3) Mix the polymer solution and the ammonium metatungstate solution at a volume ratio of 10:1, and after the dispersion is evenly dispersed, let it stand until the bubbles disappear to obtain a mixed solution.
4) Pour the mixed solution into a burning boat, put it in a muffle furnace and calcinate at 550-900°C for 4-8 hours, and then cool down naturally in the furnace to obtain a yellow powder of WO3 nano-crystalline powder.
The average size of the WO3 nano single crystal rod prepared by the method is: the length is 200-500 nm, the diameter is 10-30 nm, and the single crystal rod is stable and uniform.

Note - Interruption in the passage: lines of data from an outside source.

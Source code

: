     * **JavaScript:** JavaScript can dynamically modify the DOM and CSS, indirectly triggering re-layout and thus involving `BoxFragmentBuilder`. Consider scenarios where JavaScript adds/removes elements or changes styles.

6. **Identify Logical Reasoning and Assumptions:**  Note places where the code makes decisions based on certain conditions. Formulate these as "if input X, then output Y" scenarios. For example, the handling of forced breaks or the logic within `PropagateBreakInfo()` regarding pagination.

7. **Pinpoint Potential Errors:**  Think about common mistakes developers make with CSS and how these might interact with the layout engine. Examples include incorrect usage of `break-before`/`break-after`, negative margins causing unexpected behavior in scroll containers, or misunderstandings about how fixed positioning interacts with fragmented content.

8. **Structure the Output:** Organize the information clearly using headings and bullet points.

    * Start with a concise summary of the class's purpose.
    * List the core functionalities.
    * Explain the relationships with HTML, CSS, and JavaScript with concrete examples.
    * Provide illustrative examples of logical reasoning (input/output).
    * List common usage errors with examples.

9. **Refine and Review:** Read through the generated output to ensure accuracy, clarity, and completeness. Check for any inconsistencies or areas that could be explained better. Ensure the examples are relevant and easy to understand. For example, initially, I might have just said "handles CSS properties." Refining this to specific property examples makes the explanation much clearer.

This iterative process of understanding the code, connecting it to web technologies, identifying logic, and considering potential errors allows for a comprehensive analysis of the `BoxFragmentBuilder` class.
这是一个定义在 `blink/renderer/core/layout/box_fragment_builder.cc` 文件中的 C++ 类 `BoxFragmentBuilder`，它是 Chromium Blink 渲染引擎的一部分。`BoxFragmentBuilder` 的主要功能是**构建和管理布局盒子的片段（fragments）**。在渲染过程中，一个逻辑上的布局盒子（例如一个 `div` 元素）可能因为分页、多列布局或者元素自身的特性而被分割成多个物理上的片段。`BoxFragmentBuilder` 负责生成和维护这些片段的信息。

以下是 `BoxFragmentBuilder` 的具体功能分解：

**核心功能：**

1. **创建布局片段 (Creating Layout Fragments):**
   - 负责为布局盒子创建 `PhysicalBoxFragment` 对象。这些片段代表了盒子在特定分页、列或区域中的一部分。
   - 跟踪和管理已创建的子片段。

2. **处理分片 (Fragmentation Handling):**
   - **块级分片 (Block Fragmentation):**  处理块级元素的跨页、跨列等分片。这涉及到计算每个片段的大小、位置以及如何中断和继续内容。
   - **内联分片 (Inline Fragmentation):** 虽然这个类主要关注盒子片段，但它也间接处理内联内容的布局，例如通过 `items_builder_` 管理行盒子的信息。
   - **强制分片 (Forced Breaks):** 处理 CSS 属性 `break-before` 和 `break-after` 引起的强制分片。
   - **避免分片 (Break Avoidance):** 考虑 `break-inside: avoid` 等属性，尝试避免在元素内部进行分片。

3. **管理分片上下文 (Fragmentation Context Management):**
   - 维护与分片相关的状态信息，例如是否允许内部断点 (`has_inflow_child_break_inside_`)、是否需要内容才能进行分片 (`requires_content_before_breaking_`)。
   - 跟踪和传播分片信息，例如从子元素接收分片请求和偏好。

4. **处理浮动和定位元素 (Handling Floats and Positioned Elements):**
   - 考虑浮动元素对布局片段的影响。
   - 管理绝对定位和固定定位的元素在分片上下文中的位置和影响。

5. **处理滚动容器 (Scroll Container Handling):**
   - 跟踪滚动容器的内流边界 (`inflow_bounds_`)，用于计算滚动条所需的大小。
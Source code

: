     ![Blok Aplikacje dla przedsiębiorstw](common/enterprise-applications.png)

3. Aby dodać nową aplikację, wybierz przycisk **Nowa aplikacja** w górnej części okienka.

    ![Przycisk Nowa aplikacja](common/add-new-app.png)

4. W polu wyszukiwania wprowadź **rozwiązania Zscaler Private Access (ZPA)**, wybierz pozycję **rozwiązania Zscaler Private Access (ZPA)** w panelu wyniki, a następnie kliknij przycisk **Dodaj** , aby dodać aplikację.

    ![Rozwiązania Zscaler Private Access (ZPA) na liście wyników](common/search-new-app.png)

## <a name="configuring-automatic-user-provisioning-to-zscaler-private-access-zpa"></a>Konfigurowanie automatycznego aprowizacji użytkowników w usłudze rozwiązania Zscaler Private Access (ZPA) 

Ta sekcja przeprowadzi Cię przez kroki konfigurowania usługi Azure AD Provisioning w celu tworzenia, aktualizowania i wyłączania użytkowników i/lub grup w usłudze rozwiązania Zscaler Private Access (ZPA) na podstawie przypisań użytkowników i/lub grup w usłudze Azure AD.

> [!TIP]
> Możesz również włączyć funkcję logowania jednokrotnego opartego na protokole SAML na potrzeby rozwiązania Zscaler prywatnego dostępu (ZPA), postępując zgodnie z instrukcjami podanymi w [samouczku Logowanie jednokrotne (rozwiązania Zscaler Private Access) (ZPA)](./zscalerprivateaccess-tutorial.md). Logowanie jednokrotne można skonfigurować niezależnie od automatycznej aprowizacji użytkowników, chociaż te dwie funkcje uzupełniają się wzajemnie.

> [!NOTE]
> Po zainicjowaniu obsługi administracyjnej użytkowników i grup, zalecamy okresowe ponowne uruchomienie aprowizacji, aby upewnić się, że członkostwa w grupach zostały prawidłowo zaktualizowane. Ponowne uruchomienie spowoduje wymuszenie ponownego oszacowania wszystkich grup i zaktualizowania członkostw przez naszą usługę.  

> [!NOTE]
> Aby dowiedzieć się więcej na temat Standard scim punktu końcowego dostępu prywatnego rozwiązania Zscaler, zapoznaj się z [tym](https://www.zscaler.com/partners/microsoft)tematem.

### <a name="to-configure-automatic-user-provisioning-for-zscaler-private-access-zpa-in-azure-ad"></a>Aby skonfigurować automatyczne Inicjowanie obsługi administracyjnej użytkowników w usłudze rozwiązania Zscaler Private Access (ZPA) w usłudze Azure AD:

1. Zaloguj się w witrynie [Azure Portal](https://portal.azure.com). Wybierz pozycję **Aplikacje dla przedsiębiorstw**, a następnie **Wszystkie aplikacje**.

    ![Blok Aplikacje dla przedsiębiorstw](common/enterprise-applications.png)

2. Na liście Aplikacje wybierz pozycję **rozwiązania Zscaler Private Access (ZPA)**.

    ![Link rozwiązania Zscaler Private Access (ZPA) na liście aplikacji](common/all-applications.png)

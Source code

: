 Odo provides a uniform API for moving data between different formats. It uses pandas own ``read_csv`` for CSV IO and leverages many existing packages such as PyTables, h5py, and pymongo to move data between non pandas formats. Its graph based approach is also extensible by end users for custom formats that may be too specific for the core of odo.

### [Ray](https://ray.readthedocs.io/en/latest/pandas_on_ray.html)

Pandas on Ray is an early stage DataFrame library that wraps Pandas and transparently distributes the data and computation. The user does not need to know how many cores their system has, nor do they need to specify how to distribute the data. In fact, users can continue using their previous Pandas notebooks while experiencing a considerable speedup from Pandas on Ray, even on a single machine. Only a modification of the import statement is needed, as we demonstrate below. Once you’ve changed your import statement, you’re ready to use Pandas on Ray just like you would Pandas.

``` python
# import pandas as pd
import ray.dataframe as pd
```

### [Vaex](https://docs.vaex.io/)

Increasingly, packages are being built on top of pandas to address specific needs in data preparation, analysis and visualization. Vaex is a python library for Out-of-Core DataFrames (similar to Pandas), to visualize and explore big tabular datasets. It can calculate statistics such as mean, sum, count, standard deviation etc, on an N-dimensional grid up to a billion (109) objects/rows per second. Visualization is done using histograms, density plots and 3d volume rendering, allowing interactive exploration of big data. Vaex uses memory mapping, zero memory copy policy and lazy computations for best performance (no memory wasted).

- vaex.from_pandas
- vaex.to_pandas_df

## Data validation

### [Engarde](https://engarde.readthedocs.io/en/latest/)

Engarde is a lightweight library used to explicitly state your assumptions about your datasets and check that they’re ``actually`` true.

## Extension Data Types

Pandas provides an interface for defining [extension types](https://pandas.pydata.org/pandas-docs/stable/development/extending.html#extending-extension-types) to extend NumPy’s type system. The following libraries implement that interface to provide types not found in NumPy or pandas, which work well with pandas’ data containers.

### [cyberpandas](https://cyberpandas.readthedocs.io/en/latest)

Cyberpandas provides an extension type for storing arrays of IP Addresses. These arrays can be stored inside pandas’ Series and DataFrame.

Photochromic Tungsten Oxide Mechanism
The discoloration mechanism of tungsten oxide can be explained by the double charge and injection/extraction model proposed by Faughnan in 1975, that is, under ultraviolet light irradiation, electrons in the valence band are excited into the conduction band, and then the photogenerated electrons are captured by W(VI) to generate W(V), at the same time, photo-generated holes oxidize the reducing species inside or on the surface of the film to generate protons H+, which are injected into the film and combine with the reduced oxide to form blue tungsten bronze HxWO3. The blue color is due to W(V) The result of the transition of electrons in the valence band to the W(VI) conducti on band.